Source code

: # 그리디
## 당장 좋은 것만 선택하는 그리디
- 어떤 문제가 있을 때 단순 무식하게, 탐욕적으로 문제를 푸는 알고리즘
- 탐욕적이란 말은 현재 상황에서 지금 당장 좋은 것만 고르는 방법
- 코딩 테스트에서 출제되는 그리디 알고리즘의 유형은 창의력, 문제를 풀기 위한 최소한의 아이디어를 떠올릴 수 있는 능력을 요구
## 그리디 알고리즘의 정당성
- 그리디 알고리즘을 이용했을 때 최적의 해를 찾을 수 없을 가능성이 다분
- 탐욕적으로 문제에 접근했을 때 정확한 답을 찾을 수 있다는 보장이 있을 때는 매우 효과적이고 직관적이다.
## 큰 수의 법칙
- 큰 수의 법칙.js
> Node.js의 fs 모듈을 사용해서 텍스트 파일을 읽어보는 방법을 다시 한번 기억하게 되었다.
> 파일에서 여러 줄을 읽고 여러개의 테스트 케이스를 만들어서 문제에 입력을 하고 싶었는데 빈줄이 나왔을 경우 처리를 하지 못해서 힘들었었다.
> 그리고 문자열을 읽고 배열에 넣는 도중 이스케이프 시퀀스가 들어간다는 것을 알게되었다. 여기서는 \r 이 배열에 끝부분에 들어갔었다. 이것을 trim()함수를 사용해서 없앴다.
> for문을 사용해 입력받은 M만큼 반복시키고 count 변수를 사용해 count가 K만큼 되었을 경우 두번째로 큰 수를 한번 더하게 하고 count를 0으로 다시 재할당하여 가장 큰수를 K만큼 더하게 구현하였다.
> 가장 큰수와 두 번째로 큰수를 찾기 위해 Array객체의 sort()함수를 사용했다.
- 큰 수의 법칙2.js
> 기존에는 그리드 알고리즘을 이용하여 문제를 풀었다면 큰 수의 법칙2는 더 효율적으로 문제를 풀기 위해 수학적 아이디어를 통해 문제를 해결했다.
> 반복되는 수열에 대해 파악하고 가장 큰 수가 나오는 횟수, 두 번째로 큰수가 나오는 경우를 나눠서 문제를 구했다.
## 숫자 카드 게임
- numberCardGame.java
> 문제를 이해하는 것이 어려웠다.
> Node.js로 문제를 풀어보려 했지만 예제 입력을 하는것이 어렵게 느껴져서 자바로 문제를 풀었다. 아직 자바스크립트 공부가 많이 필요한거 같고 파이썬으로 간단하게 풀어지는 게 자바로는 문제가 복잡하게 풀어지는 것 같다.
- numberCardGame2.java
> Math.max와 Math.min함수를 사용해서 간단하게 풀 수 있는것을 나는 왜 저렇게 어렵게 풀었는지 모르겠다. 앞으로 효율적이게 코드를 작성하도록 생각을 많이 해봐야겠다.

Required action | Lines wanted from the listing above: the line with "- 그리디 알고리즘을 이용했을 때 최적의 해를 찾을 수 없을 가능성이 다분" up to and including the line with "이해하는 것이 어려웠다.". Please write them out exactly, adding nothing else.

Response below |
- 그리디 알고리즘을 이용했을 때 최적의 해를 찾을 수 없을 가능성이 다분
- 탐욕적으로 문제에 접근했을 때 정확한 답을 찾을 수 있다는 보장이 있을 때는 매우 효과적이고 직관적이다.
## 큰 수의 법칙
- 큰 수의 법칙.js
> Node.js의 fs 모듈을 사용해서 텍스트 파일을 읽어보는 방법을 다시 한번 기억하게 되었다.
> 파일에서 여러 줄을 읽고 여러개의 테스트 케이스를 만들어서 문제에 입력을 하고 싶었는데 빈줄이 나왔을 경우 처리를 하지 못해서 힘들었었다.
> 그리고 문자열을 읽고 배열에 넣는 도중 이스케이프 시퀀스가 들어간다는 것을 알게되었다. 여기서는 \r 이 배열에 끝부분에 들어갔었다. 이것을 trim()함수를 사용해서 없앴다.
> for문을 사용해 입력받은 M만큼 반복시키고 count 변수를 사용해 count가 K만큼 되었을 경우 두번째로 큰 수를 한번 더하게 하고 count를 0으로 다시 재할당하여 가장 큰수를 K만큼 더하게 구현하였다.
> 가장 큰수와 두 번째로 큰수를 찾기 위해 Array객체의 sort()함수를 사용했다.
- 큰 수의 법칙2.js
> 기존에는 그리드 알고리즘을 이용하여 문제를 풀었다면 큰 수의 법칙2는 더 효율적으로 문제를 풀기 위해 수학적 아이디어를 통해 문제를 해결했다.
> 반복되는 수열에 대해 파악하고 가장 큰 수가 나오는 횟수, 두 번째로 큰수가 나오는 경우를 나눠서 문제를 구했다.
## 숫자 카드 게임
- numberCardGame.java
> 문제를 이해하는 것이 어려웠다.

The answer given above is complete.